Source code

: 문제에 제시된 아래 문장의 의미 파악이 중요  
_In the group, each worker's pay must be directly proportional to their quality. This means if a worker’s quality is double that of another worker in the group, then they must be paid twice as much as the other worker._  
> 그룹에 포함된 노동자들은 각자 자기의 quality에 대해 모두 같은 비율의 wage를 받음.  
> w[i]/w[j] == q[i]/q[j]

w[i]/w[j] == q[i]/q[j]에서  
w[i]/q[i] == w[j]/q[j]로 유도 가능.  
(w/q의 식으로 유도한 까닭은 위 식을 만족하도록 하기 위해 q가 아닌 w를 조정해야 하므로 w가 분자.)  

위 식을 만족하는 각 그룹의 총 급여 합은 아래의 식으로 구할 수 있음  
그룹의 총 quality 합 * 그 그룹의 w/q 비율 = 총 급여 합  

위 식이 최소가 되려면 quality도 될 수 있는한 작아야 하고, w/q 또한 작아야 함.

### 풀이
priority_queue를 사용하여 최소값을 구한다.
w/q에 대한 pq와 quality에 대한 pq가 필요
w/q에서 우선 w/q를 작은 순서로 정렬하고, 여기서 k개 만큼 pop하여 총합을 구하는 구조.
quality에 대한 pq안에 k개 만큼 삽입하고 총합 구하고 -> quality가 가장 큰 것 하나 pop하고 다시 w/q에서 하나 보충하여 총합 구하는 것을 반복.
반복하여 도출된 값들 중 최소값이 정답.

- [Instructions for the task]:
The full set of entries above needs to be restated word for word.

- [Output for this task]:
Source code

: 문제에 제시된 아래 문장의 의미 파악이 중요  
_In the group, each worker's pay must be directly proportional to their quality. This means if a worker’s quality is double that of another worker in the group, then they must be paid twice as much as the other worker._  
> 그룹에 포함된 노동자들은 각자 자기의 quality에 대해 모두 같은 비율의 wage를 받음.  
> w[i]/w[j] == q[i]/q[j]

w[i]/w[j] == q[i]/q[j]에서  
w[i]/q[i] == w[j]/q[j]로 유도 가능.  
(w/q의 식으로 유도한 까닭은 위 식을 만족하도록 하기 위해 q가 아닌 w를 조정해야 하므로 w가 분자.)  

위 식을 만족하는 각 그룹의 총 급여 합은 아래의 식으로 구할 수 있음  
그룹의 총 quality 합 * 그 그룹의 w/q 비율 = 총 급여 합  

위 식이 최소가 되려면 quality도 될 수 있는한 작아야 하고, w/q 또한 작아야 함.

### 풀이
priority_queue를 사용하여 최소값을 구한다.
w/q에 대한 pq와 quality에 대한 pq가 필요
w/q에서 우선 w/q를 작은 순서로 정렬하고, 여기서 k개 만큼 pop하여 총합을 구하는 구조.
quality에 대한 pq안에 k개 만큼 삽입하고 총합 구하고 -> quality가 가장 큰 것 하나 pop하고 다시 w/q에서 하나 보충하여 총합 구하는 것을 반복.
반복하여 도출된 값들 중 최소값이 정답.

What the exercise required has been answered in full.